> **Exercise description**: Could you copy each line of the entries that contains "infty"?
Supplied material below:
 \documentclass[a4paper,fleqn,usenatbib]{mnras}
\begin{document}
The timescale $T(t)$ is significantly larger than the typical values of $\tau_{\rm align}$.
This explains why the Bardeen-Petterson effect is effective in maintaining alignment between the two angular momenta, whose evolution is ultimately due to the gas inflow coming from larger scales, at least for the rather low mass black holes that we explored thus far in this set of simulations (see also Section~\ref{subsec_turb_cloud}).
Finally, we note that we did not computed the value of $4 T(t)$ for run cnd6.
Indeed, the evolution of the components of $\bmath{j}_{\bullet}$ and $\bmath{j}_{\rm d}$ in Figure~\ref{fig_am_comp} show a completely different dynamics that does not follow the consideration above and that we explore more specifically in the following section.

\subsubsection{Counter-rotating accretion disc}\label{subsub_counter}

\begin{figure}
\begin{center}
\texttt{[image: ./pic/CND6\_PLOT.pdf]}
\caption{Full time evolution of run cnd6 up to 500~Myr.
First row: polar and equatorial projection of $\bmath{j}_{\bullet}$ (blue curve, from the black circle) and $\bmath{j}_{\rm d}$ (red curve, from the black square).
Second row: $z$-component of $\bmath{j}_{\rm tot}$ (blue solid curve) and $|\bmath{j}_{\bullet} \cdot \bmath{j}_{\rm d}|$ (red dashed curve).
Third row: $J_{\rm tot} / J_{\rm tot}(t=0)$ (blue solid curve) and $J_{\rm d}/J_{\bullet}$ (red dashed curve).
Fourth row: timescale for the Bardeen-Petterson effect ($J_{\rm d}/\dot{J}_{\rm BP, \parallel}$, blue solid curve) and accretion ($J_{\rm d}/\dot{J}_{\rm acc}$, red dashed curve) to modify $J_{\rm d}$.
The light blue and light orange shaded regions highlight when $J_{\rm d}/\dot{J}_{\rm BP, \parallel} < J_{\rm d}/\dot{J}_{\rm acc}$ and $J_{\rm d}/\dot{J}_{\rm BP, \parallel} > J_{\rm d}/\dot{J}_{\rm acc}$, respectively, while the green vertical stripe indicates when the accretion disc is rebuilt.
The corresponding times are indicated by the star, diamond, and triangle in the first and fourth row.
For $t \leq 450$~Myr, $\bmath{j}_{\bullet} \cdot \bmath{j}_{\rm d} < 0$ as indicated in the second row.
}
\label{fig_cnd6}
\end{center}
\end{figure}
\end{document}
End of Supplied material.
Supplied material below:
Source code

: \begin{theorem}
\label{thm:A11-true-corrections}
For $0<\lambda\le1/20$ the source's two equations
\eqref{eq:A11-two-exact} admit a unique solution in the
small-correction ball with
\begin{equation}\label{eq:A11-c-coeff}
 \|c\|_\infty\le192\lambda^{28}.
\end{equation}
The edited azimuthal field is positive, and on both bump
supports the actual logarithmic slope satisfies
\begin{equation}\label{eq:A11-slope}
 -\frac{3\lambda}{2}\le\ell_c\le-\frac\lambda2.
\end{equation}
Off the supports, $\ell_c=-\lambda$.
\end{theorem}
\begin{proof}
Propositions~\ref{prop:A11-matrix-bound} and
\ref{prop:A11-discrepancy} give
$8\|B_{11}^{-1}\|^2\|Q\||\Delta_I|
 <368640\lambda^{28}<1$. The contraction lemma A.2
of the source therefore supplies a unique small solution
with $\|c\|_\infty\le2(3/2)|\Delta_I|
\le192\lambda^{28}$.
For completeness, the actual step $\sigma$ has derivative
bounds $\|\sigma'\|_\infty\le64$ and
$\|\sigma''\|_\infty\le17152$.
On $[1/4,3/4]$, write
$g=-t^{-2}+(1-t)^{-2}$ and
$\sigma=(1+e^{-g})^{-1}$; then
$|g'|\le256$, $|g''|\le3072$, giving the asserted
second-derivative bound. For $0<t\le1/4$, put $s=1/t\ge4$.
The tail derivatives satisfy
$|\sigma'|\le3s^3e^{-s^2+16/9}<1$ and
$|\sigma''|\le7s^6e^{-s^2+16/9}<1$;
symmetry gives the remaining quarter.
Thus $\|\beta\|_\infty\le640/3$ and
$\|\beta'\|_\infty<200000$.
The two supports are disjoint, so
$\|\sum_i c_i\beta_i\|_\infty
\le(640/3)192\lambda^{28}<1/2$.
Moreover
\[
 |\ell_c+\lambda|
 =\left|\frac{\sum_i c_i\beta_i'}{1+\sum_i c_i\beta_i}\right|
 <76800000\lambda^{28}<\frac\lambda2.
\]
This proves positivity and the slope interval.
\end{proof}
End of Supplied material.
> **The answer**:
 \|c\|_\infty\le192\lambda^{28}.
with $\|c\|_\infty\le2(3/2)|\Delta_I|
bounds $\|\sigma'\|_\infty\le64$ and
$\|\sigma''\|_\infty\le17152$.
Thus $\|\beta\|_\infty\le640/3$ and
$\|\beta'\|_\infty<200000$.
$\|\sum_i c_i\beta_i\|_\infty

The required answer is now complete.